┌─ RECORDS TO PROCESS

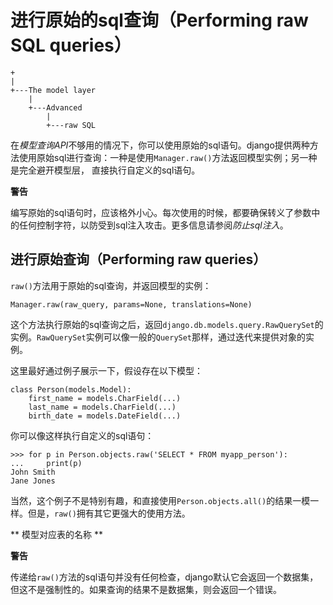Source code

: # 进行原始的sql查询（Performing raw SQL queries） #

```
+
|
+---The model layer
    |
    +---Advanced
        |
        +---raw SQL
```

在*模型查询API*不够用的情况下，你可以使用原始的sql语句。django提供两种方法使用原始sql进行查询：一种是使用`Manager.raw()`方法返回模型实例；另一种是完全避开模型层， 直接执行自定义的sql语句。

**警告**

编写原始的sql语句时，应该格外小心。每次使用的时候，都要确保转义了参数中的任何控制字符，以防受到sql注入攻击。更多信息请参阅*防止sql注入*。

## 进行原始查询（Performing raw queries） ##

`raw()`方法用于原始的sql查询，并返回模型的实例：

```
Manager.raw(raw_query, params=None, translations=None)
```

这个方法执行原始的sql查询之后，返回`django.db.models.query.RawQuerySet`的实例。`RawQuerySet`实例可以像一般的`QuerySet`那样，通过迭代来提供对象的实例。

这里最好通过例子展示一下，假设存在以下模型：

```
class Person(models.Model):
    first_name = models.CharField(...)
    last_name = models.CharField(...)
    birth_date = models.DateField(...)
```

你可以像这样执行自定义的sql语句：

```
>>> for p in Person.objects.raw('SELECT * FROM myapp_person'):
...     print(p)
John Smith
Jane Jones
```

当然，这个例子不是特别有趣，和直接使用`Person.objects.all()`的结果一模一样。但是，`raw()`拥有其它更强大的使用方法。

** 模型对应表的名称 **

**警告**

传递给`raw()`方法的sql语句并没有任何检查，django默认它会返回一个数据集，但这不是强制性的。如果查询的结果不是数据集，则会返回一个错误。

└─
┌─ RECORDS TO PROCESS

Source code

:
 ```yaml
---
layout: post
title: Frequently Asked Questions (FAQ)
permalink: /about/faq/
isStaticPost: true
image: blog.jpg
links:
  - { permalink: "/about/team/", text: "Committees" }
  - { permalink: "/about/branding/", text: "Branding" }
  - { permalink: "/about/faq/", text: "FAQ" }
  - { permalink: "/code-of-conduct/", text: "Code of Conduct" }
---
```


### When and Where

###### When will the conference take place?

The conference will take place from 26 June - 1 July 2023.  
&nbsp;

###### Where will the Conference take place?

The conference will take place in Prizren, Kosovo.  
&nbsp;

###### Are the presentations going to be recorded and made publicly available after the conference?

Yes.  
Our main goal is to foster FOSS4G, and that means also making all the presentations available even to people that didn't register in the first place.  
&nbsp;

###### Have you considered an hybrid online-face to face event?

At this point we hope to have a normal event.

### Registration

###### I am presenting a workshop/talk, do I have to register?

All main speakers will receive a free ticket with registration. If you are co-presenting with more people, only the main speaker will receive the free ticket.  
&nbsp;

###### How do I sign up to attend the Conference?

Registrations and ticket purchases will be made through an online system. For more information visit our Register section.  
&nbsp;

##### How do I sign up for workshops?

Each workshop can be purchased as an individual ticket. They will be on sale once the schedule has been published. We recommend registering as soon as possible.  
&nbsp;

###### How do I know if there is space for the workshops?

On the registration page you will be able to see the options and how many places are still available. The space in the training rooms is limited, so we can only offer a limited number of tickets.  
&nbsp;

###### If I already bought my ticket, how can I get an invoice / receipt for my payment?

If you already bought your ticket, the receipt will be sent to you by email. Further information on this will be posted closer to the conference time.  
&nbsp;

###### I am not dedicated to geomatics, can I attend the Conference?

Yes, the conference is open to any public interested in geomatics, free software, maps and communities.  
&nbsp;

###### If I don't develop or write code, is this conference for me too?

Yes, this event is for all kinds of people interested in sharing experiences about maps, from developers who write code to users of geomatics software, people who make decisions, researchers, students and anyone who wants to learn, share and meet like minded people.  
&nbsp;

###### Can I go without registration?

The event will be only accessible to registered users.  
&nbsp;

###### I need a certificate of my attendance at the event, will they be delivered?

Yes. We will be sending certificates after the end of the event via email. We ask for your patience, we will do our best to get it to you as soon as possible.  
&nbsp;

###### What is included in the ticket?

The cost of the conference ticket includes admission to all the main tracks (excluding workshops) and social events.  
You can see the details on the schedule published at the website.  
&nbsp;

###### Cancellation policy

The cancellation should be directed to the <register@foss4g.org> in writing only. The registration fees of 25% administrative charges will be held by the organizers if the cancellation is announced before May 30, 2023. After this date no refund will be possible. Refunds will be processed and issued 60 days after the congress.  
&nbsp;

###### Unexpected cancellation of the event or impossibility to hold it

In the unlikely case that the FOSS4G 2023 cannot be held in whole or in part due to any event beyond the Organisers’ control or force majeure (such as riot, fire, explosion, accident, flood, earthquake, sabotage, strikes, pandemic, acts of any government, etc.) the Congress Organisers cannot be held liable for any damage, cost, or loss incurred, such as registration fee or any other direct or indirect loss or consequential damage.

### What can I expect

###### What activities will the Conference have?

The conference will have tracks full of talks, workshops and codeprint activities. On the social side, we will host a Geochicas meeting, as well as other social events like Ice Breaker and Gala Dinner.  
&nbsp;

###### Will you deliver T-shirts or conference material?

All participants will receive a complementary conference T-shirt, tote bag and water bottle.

└─

ABOUT THIS EXERCISE:
Look above for the line with "On the registration" and the line with "###### Can I go without registration?". Write out those two lines and all the lines between them, exactly, and no others.

FINAL ANSWER:
On the registration page you will be able to see the options and how many places are still available. The space in the training rooms is limited, so we can only offer a limited number of tickets.  
&nbsp;

###### If I already bought my ticket, how can I get an invoice / receipt for my payment?

If you already bought your ticket, the receipt will be sent to you by email. Further information on this will be posted closer to the conference time.  
&nbsp;

###### I am not dedicated to geomatics, can I attend the Conference?

Yes, the conference is open to any public interested in geomatics, free software, maps and communities.  
&nbsp;

###### If I don't develop or write code, is this conference for me too?

Yes, this event is for all kinds of people interested in sharing experiences about maps, from developers who write code to users of geomatics software, people who make decisions, researchers, students and anyone who wants to learn, share and meet like minded people.  
&nbsp;

###### Can I go without registration?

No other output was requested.